POSITIVE SIGNALE IM TOURISMUS
Der Sommerhalbjahreswert des Osttiroler Tourismusgeschehens kann sich sehen lassen: 935.502 Nächtigungen bzw. 244.291 Ankünfte konnten in den ersten vier Sommermonaten erzielt werden. Das kleine Minus im August (- 0,24 % oder 985 Nächtigungen gegenüber dem Rekordmonat August vom letzten Jahr) lässt die vergangene Sommersaison dennoch recht positiv aussehen, die Vormonate Mai, Juni, Juli konnten stark ausgebaut werden.
Zudem wurden regionale Unterschiede beobachtet: Während in der Nationalparkregion in den bisherigen Sommermonaten die Nächtigungen gegenüber 2016 positiv gehalten werden konnten (+ 0,73 %), kann man sich im Defereggental (+ 3,65 %) und in der Ferienregion Lienzer Dolomiten (+ 2,29 %) freuen.
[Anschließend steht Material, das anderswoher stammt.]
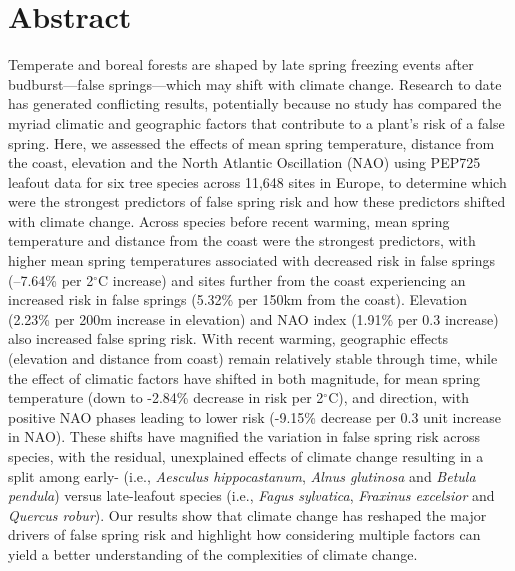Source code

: \documentclass{article}\usepackage[]{graphicx}\usepackage[]{color}
\begin{document}
\section*{Abstract} %
Temperate and boreal forests are shaped by late spring freezing events after budburst---false springs---which may shift with climate change. Research to date has generated conflicting results, potentially because no study has compared the myriad climatic and geographic factors that contribute to a plant's risk of a false spring. Here, we assessed the effects of mean spring temperature, distance from the coast, elevation and the North Atlantic Oscillation (NAO) using PEP725 leafout data for six tree species across 11,648 sites in Europe, to determine which were the strongest predictors of false spring risk and how these predictors shifted with climate change. Across species before recent warming, mean spring temperature and distance from the coast were the strongest predictors, with higher mean spring temperatures associated with decreased risk in false springs (--7.64\% per 2$^{\circ}$C increase) and sites further from the coast experiencing an increased risk in false springs (5.32\% per 150km from the coast). Elevation (2.23\% per 200m increase in elevation) and NAO index (1.91\% per 0.3 increase) also increased false spring risk. With recent warming, geographic effects (elevation and distance from coast) remain relatively stable through time, while the effect of climatic factors have shifted in both magnitude, for mean spring temperature (down to -2.84\% decrease in risk per 2$^{\circ}$C), and direction, with positive NAO phases leading to lower risk (-9.15\% decrease per 0.3 unit increase in NAO). These shifts have magnified the variation in false spring risk across species, with the residual, unexplained effects of climate change resulting in a split among early- (i.e., \textit{Aesculus hippocastanum}, \textit{Alnus glutinosa} and \textit{Betula pendula}) versus late-leafout species (i.e., \textit{Fagus sylvatica}, \textit{Fraxinus excelsior} and \textit{Quercus robur}). Our results show that climate change has reshaped the major drivers of false spring risk and highlight how considering multiple factors can yield a better understanding of the complexities of climate change.
\end{document}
Den höchsten Zuwachs gab es in der Ferienregion Hochpustertal mit 4,84 % bzw. 11.904 Nächtigungen, eine merkliche Steigerung, die unter anderem auf die positiven Zahlen der italienischen Gäste zurückzuführen ist: 14,9 % mehr italienische Gäste waren in den ersten vier Sommermonaten in Osttirol, die Nächtigungen stiegen in diesem Zeitraum um 11,1 %. Im Tourismusverband Osttirol zeigt man sich über die bisherige Sommerbilanz erfreut, die Bemühungen der Tourismusbetriebe scheinen Früchte zu tragen. Man blickt also optimistisch auf einen schönen und „goldenen“ Saisonabschluss.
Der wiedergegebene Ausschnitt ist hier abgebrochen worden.